**WORK REQUIRED:** Exactly as they appear below, repeat the lines from the one with "diagonal, conmuta con" through the one with "en el estimador", and no others.

Data entries
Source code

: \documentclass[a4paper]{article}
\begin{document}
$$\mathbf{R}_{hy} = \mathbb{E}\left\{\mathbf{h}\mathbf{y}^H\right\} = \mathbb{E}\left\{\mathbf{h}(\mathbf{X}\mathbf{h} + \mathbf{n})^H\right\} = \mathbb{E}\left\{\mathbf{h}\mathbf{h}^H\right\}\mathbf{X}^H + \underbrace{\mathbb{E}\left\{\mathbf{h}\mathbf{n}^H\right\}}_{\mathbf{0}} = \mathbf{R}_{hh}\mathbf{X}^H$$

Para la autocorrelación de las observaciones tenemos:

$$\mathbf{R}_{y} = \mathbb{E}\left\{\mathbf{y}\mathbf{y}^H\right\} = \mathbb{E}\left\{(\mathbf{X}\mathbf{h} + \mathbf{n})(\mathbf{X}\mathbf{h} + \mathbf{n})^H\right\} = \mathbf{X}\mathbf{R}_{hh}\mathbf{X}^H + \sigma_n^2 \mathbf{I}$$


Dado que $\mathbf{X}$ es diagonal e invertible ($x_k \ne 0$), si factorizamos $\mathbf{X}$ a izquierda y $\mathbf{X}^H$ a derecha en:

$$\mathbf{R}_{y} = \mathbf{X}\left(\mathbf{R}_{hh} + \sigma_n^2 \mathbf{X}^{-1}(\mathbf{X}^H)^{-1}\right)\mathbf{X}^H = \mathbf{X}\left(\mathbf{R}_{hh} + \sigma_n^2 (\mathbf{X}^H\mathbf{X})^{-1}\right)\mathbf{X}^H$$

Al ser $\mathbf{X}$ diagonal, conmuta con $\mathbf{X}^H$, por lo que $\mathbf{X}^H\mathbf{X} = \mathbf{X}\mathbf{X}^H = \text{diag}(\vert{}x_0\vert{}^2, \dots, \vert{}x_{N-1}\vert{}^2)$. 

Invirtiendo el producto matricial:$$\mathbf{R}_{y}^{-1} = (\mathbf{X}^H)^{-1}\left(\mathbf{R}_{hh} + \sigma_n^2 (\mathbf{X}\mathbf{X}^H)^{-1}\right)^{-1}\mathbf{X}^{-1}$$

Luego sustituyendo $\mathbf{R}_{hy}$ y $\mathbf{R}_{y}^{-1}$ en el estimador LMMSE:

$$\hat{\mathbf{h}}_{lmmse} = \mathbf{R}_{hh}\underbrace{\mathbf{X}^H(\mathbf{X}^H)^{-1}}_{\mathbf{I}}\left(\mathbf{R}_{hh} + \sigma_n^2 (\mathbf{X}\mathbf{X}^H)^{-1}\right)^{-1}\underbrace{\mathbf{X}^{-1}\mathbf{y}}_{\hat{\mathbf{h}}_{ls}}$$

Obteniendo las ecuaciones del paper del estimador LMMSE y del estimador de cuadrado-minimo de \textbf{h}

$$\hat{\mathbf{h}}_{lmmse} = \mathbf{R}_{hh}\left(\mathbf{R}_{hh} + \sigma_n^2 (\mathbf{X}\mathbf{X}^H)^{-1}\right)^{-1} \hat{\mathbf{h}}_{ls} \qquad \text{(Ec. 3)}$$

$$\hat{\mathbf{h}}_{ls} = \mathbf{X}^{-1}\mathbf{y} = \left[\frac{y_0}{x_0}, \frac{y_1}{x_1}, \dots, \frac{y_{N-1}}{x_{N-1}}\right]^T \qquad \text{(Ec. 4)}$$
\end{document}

...

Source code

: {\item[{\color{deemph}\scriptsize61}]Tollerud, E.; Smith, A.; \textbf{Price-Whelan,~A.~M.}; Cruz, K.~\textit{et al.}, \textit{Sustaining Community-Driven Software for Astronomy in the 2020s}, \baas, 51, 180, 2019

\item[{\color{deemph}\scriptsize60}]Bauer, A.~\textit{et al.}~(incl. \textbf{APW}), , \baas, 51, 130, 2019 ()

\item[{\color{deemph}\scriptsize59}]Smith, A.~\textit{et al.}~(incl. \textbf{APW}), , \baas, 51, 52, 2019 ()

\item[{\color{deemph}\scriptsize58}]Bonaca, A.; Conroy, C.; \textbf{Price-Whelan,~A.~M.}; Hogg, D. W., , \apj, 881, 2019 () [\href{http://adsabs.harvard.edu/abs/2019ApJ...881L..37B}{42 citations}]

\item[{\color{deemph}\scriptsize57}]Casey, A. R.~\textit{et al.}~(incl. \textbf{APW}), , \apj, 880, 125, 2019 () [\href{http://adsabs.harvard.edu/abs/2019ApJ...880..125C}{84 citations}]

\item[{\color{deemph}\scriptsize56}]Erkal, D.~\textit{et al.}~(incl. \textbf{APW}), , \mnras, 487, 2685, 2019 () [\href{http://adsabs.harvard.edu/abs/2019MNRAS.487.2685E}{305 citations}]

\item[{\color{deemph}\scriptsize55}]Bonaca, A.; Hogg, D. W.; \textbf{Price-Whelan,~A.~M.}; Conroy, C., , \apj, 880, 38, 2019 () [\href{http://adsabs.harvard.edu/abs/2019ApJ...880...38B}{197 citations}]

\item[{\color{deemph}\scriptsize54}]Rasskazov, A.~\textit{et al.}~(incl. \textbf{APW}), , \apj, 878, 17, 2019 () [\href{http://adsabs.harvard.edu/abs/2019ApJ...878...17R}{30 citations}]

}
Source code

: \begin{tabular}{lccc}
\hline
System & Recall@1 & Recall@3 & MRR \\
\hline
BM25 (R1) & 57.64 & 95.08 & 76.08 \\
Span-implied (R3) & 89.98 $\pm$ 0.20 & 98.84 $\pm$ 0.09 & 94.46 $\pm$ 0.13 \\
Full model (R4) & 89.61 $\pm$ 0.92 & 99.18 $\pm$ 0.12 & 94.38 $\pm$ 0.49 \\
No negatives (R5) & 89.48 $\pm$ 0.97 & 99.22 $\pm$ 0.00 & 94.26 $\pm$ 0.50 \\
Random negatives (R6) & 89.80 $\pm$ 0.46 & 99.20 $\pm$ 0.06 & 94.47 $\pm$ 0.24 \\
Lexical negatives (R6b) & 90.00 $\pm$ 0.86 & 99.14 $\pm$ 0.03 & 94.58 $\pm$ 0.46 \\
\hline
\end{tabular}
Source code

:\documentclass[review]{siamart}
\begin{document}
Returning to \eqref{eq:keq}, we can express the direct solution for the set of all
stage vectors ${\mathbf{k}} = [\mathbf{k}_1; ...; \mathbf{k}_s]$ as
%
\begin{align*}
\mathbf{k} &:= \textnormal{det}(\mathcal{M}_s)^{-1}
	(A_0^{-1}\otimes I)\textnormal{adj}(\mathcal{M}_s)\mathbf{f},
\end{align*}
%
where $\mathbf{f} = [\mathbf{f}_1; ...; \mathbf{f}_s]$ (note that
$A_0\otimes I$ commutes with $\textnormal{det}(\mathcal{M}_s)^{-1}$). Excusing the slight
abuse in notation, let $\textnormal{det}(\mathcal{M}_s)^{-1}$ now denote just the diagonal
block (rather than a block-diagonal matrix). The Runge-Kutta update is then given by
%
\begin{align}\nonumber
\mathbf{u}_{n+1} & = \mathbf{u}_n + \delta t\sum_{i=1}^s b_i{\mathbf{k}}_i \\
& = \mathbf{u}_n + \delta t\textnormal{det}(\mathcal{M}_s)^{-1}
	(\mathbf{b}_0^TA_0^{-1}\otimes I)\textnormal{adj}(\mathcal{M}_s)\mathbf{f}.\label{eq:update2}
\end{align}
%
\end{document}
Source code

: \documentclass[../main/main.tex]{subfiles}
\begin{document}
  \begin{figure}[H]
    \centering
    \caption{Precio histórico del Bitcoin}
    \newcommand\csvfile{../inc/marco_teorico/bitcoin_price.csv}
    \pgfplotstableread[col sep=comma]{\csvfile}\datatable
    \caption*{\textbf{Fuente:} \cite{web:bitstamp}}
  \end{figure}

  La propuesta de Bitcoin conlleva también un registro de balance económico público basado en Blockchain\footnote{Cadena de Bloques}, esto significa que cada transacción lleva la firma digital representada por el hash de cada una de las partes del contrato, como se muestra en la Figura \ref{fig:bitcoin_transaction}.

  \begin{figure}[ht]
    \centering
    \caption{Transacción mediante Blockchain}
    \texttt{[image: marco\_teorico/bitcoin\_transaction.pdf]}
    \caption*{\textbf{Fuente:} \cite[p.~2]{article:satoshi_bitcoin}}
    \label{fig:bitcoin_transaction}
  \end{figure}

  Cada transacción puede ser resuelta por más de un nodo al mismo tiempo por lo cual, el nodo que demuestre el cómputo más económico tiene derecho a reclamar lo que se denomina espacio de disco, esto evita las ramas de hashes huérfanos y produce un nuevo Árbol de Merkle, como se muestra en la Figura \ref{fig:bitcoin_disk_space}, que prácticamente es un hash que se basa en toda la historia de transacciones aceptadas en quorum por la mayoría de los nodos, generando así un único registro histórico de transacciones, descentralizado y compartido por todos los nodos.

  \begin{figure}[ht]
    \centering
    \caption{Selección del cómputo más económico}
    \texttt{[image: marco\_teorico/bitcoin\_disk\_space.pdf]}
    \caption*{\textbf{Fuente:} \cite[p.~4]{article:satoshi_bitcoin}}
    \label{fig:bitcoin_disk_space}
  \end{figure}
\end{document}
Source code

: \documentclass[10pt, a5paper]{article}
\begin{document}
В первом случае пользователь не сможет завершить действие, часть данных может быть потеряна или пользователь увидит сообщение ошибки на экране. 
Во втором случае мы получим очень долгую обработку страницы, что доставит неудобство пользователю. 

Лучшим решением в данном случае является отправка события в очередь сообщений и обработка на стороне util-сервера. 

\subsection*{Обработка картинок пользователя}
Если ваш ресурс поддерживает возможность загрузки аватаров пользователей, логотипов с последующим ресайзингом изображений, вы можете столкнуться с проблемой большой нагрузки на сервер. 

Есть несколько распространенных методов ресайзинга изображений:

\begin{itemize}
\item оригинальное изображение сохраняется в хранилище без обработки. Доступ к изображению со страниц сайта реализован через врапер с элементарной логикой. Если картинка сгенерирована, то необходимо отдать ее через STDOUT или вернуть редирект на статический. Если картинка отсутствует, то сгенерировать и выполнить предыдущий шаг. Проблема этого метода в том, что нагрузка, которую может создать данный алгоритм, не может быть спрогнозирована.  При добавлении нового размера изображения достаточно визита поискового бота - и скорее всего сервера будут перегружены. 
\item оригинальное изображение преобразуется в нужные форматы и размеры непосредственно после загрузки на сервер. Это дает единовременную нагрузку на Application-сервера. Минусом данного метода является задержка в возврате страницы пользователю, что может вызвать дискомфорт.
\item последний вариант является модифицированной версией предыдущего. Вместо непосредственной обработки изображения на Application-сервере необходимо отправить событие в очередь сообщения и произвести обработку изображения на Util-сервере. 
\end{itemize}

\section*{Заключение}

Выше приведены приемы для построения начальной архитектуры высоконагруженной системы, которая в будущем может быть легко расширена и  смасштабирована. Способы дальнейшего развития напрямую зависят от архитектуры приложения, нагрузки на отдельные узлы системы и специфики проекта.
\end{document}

**EXERCISE RESPONSE:**
Al ser $\mathbf{X}$ diagonal, conmuta con $\mathbf{X}^H$, por lo que $\mathbf{X}^H\mathbf{X} = \mathbf{X}\mathbf{X}^H = \text{diag}(\vert{}x_0\vert{}^2, \dots, \vert{}x_{N-1}\vert{}^2)$. 

Invirtiendo el producto matricial:$$\mathbf{R}_{y}^{-1} = (\mathbf{X}^H)^{-1}\left(\mathbf{R}_{hh} + \sigma_n^2 (\mathbf{X}\mathbf{X}^H)^{-1}\right)^{-1}\mathbf{X}^{-1}$$

Luego sustituyendo $\mathbf{R}_{hy}$ y $\mathbf{R}_{y}^{-1}$ en el estimador LMMSE:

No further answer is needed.